Designing the Entity Framework 2nd level cache

time to read 2 min | 348 words

One of the things that I am working on is another commercial extension to EF, a 2nd level cache. At first, I thought to implement something similar to the way NHibernate does this, that is, to create two layers of caching, one for entity data and the second for query results where I would store only scalar information and ids.

That turned out to be quite hard. In fact, it turned out to be hard enough that I almost gave up on that. Sometimes I feel that extending EF is like hitting your head against the wall, eventually you either collapse or the wall fall down, but either way you are left with a headache.

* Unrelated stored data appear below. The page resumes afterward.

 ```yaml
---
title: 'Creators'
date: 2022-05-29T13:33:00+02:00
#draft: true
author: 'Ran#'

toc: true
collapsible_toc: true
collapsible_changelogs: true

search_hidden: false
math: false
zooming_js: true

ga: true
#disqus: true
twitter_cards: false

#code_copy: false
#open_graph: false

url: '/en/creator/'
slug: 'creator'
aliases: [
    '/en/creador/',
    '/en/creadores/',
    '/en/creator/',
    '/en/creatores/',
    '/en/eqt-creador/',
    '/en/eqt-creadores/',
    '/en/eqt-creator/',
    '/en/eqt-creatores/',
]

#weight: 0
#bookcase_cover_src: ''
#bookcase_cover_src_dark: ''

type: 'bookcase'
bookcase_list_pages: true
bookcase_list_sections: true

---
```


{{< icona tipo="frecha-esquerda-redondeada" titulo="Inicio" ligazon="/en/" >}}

At any rate, I eventually figured out a way to get EF to tell me about entities in queries and now the following works:

// will hit the DB
using (var db = new Entities(conStr))
{
    db.Blogs.Where(x => x.Title.StartsWith("The")).FirstOrDefault();
}

// will NOT hit the DB, will use cached data for that
using(var db = new Entities(conStr))
{
   db.Blogs.Where(x => x.Id == 1).FirstOrDefault();
}

The ability to handle such scenarios is an important part of what makes the 2nd level cache useful, since it means that you aren’t limited to just caching a query, but can perform far more sophisticated caching. It means better cache freshness and a lot less unnecessary cache cleanups.

Next, I need to handle partially cached queries, cached query invalidation and a bunch of other minor details, but the main hurdle seems to be have been dealt with (I am willing to lay odds that I will regret this statement).